The administration time of the eight tasks varies from 20 to 40 min, depending on the subject’s age, the degree of difficulty, and the examiner’s experience.

2.3. Procedures

The initial administration, conducted by two independent operators who were not authors, played a crucial role in confirming the scale’s independence from raters and the non-influence of the administration differences on the obtained scores.

The scale’s reliability and validity were evaluated using the “Consensus-Based Standards for the Selection of Health Status Measurement Instruments” (COSMIN) [24] checklist.

The test-retest reliability was evaluated by measuring the stability of the single items when carried out at different times (test-retest), at the end of which the intra-class correlation coefficient (ICC) was calculated. A time interval of 48 h was considered appropriate for the current population in accordance with previous validation and cultural adaptation studies of the same test. Based on the 95% confidence interval of the ICC estimate, values less than 0.5, between 0.5 and 0.75, between 0.75 and 0.9, and greater than 0.90 were indicative of poor, moderate, good, and excellent reliability, respectively [25,26].

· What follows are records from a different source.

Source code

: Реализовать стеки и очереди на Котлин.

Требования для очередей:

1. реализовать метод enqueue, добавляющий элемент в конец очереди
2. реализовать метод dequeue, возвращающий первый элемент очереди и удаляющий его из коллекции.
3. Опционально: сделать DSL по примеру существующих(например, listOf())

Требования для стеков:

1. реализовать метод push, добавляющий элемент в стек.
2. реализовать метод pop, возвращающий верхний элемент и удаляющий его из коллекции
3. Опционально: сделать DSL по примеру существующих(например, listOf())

Standard scores are used to assess an individual’s relative position within a reference distribution; they are calculated so that the mean is 100 and the standard deviation is typically 15 or 16, allowing for a uniform comparison of the results across individuals or groups. Percentiles are a statistical concept used to describe the position of a particular value within a dataset relative to the rest of the values. They divide a distribution into one hundred equal parts. Percentiles help us to understand how an individual’s performance compares to others in the same population.

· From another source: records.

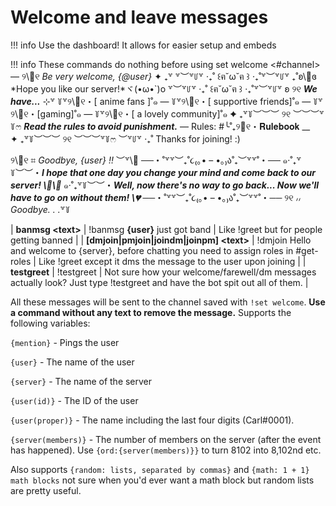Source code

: # Welcome and leave messages

!!! info
    Use the dashboard! It allows for easier setup and embeds

!!! info
    These commands do nothing before using set welcome &lt;\#channel&gt; — ୨\🎀୧ _Be very welcome, {@user}_ ✦ ₊꒷ 
꒷︶꒷꒥꒷ ‧₊˚ ꒰ฅ˘ω˘ฅ ꒱ ‧₊˚꒷︶꒷꒥꒷ 
₊˚ʚ\💌ɞ *Hope you like our server!*ヾ(•ω•`)o 
꒷︶꒷꒥꒷ ‧₊˚ ꒰ฅ˘ω˘ฅ ꒱ ‧₊˚꒷︶꒷꒥꒷ 
ʚ ୨୧ *__We have...__* ⊹꒷ 
꒦꒷୨\🐰୧・[ anime fans ]˚๑ 
— 
꒦꒷୨\🐰୧・[ supportive friends]˚๑ 
— 
꒦꒷୨\🐰୧・[gaming]˚๑ 
— 
꒦꒷୨\🐰୧・[ a lovely community]˚๑ 
✦ ₊꒷꒦︶︶︶ ୨୧ ︶︶︶꒷꒦ෆ 
***Read the rules to avoid punishment.*** 
— Rules: #╰˚₊୨💭୧・𝐑𝐮𝐥𝐞𝐛𝐨𝐨𝐤 __  
✦ ₊꒷꒦︶︶︶ ୨୧ ︶︶︶꒷꒦ෆ 
︶꒷꒥꒷ ‧₊˚ Thanks for joining! :)

୨\🎀୧ ⌗ _*Goodbye, {user} !!*_ ︶꒷\🦋 
──・˚꒷꒷︶₊˚૮₍｡• – •｡₎ა˚₊︶꒷꒷˚・── 
๑‧˚₊꒷꒦︶︶・***I hope that one day you change your mind and come back to our server! \🌸\🎀*** 
๑‧˚₊꒷꒦︶︶・***Well, now there's no way to go back... Now we'll have to go on without them! \💔*** 
──・˚꒷꒷︶₊˚૮₍｡• – •｡₎ა˚₊︶꒷꒷˚・── 
୨୧ ៸៸ *Goodbye. . .*꒷꒦

| **banmsg &lt;text&gt;** | !banmsg **{user}** just got band | Like !greet but for people getting banned |
| **\[dmjoin\|pmjoin\|joindm\|joinpm\] &lt;text&gt;** | !dmjoin Hello and welcome to {server}, before chatting you need to assign roles in \#get-roles | Like !greet except it dms the message to the user upon joining |
| **testgreet** | !testgreet | Not sure how your welcome/farewell/dm messages actually look? Just type !testgreet and have the bot spit out all of them. |

All these messages will be sent to the channel saved with `!set welcome`. **Use a command without any text to remove the message.** Supports the following variables:

`{mention}` - Pings the user

`{user}` - The name of the user

`{server}` - The name of the server

`{user(id)}` - The ID of the user

`{user(proper)}` - The name including the last four digits \(Carl\#0001\).

`{server(members)}` - The number of members on the server \(after the event has happened\). Use `{ord:{server(members)}}` to turn 8102 into 8,102nd etc.

Also supports `{random: lists, separated by commas}` and `{math: 1 + 1} math blocks` not sure when you'd ever want a math block but random lists are pretty useful.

All statistical analyses were performed using IBM SPSS Statistics for Windows (version 23.0; IBM Corp., Armonk, NY, USA).

3. Results

As reported in

Table 1. Demographic characteristics of the included participants.

Population (n = 108)	Frequency (%)
Age range
3–6.11	71 (65.7)
7–10.11	17 (15.7)
11–16.11	20 (18.5)
Gender
Female	39 (36.1)
Male	69 (63.8)

, a cohort of 108 participants, comprising 69 males, was enlisted. The sample under scrutiny mirrored the Italian populace concerning key sociodemographic traits such as ethnicity and parental education levels. However, it is crucial to acknowledge that the geographical dispersion might need full representation, considering the confinement of recruitment to two territorial services within the Rome region.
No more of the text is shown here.